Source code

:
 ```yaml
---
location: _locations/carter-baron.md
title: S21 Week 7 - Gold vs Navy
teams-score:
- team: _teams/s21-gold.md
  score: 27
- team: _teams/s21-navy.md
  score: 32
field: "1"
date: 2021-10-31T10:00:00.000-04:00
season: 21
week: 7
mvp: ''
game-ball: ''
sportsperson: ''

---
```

[Exercise directions] Set down the full listing. Keep every line exact.

[Reply]
Source code

:
 ```yaml
---
location: _locations/carter-baron.md
title: S21 Week 7 - Gold vs Navy
teams-score:
- team: _teams/s21-gold.md
  score: 27
- team: _teams/s21-navy.md
  score: 32
field: "1"
date: 2021-10-31T10:00:00.000-04:00
season: 21
week: 7
mvp: ''
game-ball: ''
sportsperson: ''

---
```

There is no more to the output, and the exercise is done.